Winterpause – Sauregurkenzeit für Star-Ensembles und Gurkentruppen des deutschen Fußballs. Zwischen dem Trainingslager in Marbella und dem Hallenturnier in Dortmund überwintern die hochbezahlten Balltreter der Nation. Man will sicherstellen, dass die Jungs rechtzeitig zum Rückrundenstart topfit aus den Kabinen kommen.

Nicht so beim FC Bayern München, dem Ausnahmeverein der Bundesliga. Trainer Ottmar Hitzfeld beschreitet in München jetzt ganz neue Wege. Er will seine Schützlinge über die Winterpause auf recht unkonventionelle Art auf die Rückrunde vorbereiten: In den Münchner Kammerspielen probt Hitzfeld zur Zeit „Die Bayern“, eine freie Adaption von Aischylos’ Tragödie „Die Perser“. Hitzfeld zu seiner ungewohnten Rolle als Theaterregisseur: „Ich versuche meinen Jungs klar zu machen, dass Spielkultur von Kultur kommt. In taktischer Hinsicht können junge Spieler wie Sebastian Deisler von Aischylos nur profitieren.“

Ob Hitzfeld mit seiner ersten Inszenierung, einer radikal der Moderne verpflichteten Neuinterpretation des griechischen Bühnenklassikers, das auf Neuerungen eher abwartend reagierende Münchner Theaterpublikum aus den Sesseln reißen kann, scheint nach dem bisherigen Verlauf der Probenarbeiten allerdings mehr als fraglich. Aber Hauptsache, die Theaterarbeit kommt dem Spielfluss der Mannschaft zugute.

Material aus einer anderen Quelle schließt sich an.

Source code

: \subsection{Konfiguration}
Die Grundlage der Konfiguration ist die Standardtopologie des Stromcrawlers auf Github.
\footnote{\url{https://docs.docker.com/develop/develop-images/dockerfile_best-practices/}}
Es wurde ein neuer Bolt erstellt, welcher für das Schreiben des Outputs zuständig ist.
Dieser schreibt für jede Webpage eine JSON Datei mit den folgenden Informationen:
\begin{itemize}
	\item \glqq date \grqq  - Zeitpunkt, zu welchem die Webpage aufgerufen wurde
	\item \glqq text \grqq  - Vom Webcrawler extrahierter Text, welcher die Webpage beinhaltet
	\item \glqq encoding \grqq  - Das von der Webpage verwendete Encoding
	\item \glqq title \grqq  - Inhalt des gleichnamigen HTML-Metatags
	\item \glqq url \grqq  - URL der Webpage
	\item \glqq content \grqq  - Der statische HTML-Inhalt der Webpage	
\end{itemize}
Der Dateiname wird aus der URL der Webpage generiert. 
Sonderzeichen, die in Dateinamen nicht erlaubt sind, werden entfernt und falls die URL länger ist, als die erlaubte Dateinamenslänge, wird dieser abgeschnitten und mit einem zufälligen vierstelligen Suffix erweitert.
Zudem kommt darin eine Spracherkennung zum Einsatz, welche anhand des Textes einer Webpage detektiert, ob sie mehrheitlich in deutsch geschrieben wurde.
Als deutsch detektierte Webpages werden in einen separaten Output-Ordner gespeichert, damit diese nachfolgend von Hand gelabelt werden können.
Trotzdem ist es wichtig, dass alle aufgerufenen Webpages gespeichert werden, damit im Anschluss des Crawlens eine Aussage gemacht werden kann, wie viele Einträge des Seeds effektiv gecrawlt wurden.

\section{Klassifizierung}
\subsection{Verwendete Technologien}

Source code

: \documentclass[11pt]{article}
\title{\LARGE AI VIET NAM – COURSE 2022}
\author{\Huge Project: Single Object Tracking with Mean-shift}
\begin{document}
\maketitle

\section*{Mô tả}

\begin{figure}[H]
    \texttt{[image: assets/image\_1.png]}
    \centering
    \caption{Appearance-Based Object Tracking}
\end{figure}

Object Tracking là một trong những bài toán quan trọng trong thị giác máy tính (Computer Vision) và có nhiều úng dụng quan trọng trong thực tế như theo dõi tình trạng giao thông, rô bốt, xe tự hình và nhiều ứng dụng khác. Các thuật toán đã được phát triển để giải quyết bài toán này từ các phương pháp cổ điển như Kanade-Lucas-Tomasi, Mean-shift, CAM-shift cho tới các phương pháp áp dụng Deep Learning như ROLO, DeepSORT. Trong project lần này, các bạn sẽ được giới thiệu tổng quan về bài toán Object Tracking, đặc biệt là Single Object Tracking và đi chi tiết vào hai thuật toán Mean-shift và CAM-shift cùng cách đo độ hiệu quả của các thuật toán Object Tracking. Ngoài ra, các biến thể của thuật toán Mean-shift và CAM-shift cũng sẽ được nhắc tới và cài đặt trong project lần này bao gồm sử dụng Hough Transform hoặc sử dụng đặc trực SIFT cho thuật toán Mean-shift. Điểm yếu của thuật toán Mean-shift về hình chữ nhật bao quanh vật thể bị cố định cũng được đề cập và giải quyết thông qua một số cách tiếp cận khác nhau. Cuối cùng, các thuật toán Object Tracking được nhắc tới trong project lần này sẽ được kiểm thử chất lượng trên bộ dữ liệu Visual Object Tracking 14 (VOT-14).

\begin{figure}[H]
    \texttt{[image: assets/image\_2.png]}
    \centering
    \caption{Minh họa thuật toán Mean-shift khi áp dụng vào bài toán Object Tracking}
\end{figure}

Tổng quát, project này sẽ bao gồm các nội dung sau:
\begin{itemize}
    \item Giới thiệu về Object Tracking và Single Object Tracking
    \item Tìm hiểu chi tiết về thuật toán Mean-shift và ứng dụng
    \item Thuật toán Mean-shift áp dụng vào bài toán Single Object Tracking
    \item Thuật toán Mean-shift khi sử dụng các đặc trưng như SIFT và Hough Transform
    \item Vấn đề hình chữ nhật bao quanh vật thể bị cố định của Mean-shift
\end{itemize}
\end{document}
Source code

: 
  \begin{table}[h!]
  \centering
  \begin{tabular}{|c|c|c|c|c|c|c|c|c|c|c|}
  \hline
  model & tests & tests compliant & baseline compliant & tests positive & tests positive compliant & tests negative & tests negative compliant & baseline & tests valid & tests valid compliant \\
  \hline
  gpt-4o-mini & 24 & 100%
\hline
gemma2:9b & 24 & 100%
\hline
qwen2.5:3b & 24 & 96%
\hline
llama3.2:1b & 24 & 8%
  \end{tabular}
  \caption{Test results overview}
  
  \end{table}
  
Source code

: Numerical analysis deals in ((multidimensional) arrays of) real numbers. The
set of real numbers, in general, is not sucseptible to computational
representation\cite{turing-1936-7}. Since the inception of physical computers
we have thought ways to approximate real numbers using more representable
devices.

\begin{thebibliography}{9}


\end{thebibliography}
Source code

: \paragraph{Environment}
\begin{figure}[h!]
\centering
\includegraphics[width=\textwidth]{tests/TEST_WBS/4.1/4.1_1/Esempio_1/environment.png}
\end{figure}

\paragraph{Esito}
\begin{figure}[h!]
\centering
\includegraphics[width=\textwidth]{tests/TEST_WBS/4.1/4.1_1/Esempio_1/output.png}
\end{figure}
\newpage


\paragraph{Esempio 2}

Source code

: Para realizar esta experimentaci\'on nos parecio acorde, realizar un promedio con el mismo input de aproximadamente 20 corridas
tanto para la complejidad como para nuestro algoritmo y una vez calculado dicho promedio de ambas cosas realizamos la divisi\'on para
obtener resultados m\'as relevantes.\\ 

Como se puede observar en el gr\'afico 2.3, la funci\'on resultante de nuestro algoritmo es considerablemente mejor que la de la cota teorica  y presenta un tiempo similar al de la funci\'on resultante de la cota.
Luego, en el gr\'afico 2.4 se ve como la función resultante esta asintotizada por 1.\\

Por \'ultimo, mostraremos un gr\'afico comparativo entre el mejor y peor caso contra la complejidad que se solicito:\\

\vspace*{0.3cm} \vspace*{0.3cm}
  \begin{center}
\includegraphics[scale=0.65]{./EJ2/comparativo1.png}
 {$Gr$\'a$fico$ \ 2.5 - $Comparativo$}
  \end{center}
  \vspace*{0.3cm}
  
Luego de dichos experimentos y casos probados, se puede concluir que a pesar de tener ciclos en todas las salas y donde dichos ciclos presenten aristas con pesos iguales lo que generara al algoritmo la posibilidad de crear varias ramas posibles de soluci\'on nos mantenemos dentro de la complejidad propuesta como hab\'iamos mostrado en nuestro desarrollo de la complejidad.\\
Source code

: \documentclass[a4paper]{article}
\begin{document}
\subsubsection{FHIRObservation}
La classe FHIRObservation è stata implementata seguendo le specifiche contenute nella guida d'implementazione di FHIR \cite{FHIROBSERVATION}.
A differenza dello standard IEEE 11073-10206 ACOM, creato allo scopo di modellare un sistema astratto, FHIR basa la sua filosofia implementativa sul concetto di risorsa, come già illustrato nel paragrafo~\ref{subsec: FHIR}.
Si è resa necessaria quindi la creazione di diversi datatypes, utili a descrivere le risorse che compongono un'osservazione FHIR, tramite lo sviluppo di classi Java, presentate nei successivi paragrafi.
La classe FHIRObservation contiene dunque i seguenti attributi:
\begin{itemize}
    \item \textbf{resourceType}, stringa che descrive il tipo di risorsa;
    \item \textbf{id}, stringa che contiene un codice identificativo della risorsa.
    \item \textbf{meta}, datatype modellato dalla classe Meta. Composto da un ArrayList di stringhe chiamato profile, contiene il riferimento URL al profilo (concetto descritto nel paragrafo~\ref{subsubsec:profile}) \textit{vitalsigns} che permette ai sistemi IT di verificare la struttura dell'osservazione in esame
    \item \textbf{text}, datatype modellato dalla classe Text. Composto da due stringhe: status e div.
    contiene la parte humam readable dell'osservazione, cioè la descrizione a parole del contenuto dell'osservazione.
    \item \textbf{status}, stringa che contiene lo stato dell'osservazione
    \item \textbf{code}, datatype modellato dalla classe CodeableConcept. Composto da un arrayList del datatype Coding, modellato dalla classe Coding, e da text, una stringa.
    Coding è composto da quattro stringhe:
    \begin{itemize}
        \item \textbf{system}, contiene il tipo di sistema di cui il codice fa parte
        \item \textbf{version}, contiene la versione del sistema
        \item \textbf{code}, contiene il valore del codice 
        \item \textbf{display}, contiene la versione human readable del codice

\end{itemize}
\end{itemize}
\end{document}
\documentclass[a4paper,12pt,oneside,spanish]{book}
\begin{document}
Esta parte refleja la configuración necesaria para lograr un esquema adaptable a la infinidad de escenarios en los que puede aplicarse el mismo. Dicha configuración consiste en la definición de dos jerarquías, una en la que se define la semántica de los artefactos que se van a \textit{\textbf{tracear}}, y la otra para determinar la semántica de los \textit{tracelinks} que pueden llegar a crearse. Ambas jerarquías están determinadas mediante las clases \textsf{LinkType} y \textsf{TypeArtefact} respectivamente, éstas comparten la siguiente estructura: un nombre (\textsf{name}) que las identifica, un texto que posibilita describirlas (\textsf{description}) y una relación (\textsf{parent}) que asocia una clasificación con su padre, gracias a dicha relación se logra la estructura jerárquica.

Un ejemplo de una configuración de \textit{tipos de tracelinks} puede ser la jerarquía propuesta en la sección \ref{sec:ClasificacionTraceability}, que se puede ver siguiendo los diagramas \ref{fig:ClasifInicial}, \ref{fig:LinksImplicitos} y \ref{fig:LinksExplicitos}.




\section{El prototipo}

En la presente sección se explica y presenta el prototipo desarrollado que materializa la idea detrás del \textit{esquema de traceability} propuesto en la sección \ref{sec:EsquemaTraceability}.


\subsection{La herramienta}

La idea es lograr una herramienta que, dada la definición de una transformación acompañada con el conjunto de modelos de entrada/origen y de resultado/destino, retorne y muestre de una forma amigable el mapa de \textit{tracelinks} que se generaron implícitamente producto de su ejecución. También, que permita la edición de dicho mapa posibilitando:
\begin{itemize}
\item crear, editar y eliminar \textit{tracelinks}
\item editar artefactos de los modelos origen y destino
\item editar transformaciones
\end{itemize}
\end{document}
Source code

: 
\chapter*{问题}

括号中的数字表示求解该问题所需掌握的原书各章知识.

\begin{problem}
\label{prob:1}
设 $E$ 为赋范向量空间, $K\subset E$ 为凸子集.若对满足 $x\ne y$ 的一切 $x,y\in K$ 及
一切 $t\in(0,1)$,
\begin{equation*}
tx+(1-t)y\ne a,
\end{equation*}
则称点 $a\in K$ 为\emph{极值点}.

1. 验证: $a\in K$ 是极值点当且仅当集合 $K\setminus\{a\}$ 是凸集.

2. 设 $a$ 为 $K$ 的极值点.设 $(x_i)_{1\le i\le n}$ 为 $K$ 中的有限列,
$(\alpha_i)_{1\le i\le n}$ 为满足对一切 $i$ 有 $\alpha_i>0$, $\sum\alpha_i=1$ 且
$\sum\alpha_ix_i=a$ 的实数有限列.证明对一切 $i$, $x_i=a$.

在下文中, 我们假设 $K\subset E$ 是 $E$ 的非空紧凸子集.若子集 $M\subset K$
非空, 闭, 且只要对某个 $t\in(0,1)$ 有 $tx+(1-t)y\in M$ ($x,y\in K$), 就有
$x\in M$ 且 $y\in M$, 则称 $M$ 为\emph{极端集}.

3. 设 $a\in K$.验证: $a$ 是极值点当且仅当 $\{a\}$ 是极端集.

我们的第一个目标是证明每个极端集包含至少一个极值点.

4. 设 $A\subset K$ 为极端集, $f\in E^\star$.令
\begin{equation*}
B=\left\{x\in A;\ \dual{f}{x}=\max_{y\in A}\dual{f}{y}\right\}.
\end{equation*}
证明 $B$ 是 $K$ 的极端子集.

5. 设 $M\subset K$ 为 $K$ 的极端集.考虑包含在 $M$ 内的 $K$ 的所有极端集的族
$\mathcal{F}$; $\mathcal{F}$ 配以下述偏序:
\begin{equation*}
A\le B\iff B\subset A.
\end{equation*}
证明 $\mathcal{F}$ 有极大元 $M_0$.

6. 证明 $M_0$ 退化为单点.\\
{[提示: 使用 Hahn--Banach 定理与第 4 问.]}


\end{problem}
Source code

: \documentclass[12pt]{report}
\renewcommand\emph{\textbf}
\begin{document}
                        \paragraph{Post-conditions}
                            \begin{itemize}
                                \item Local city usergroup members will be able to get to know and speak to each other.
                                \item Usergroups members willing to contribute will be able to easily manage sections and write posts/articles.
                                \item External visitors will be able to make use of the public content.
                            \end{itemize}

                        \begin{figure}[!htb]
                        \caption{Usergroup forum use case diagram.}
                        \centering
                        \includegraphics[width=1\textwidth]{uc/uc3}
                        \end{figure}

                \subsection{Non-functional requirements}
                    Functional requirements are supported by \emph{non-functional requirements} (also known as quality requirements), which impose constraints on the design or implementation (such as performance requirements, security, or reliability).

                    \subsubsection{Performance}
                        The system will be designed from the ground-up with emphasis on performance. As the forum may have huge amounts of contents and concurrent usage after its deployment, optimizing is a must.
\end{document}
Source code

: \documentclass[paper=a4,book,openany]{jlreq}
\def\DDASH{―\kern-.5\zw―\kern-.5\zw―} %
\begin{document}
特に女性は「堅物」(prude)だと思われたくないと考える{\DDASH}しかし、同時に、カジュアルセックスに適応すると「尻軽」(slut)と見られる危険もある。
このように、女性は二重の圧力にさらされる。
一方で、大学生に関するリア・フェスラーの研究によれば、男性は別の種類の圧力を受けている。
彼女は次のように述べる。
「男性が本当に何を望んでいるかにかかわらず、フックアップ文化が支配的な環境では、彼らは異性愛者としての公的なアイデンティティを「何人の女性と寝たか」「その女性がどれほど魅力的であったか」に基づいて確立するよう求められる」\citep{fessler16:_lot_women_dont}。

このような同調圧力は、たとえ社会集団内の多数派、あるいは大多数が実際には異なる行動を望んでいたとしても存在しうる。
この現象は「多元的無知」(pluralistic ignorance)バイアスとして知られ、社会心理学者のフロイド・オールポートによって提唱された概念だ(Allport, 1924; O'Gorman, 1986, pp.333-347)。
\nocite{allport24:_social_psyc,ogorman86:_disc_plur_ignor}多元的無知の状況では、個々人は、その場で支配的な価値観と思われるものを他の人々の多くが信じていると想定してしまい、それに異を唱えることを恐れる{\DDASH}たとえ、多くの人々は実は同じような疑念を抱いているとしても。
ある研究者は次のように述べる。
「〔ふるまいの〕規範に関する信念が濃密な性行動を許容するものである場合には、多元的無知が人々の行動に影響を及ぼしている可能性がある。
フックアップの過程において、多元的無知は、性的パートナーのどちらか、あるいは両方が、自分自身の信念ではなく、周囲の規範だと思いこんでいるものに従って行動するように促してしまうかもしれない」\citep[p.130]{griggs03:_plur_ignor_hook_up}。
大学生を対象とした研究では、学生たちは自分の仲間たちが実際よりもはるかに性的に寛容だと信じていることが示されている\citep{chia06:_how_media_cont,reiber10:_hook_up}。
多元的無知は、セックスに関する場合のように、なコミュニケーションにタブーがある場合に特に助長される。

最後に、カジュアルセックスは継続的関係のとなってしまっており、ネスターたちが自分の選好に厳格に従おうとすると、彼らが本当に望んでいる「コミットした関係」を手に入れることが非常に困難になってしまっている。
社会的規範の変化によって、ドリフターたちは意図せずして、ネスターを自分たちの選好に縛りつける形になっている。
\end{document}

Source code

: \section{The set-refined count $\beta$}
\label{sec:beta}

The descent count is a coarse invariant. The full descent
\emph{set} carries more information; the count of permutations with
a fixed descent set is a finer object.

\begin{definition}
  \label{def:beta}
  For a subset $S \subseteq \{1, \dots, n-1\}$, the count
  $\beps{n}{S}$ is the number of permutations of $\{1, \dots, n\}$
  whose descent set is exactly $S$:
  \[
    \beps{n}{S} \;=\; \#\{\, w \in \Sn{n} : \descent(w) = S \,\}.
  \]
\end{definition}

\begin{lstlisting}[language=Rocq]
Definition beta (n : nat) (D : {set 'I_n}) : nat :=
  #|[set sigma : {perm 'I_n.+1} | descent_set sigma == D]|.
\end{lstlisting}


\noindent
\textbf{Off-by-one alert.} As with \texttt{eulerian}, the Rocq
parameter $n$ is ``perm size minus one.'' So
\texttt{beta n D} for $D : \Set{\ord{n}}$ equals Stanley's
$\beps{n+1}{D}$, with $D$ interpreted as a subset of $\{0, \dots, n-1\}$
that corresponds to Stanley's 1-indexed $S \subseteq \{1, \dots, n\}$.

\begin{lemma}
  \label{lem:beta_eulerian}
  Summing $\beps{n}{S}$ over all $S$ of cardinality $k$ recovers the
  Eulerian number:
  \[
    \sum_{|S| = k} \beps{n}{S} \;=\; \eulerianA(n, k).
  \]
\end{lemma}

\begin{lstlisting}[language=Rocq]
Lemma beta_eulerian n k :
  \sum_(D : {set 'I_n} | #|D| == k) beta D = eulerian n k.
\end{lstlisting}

Die Handlung der fußballerischen Tragödie ist schnell erzählt: Der Chor zählt die Namen der berühmten Kämpfer auf, die Bayern-Kapitän Kahn nach Bremen geführt hat, um die Schmach der Vorrundenniederlage zu rächen. In banger Sorge kündet der Chor von der Abwehrschlacht der ruhmreichen Bayern gegen den Angstgegner von der Weser. Da bringt ein Bote die fürchterliche Kunde: das ganze „Heer“ der Bayern ist im Weserstadion vernichtend geschlagen worden. Und er sagt noch Schlimmeres voraus: Die einstmals so stolzen Bayern-Recken werden sich binnen zweier Jahre in der Zweiten Liga wiederfinden. Schon naht der unglückliche König Hoeneß selbst. Mit herzzerreißenden Klagen und Selbstvorwürfen endet das Stück.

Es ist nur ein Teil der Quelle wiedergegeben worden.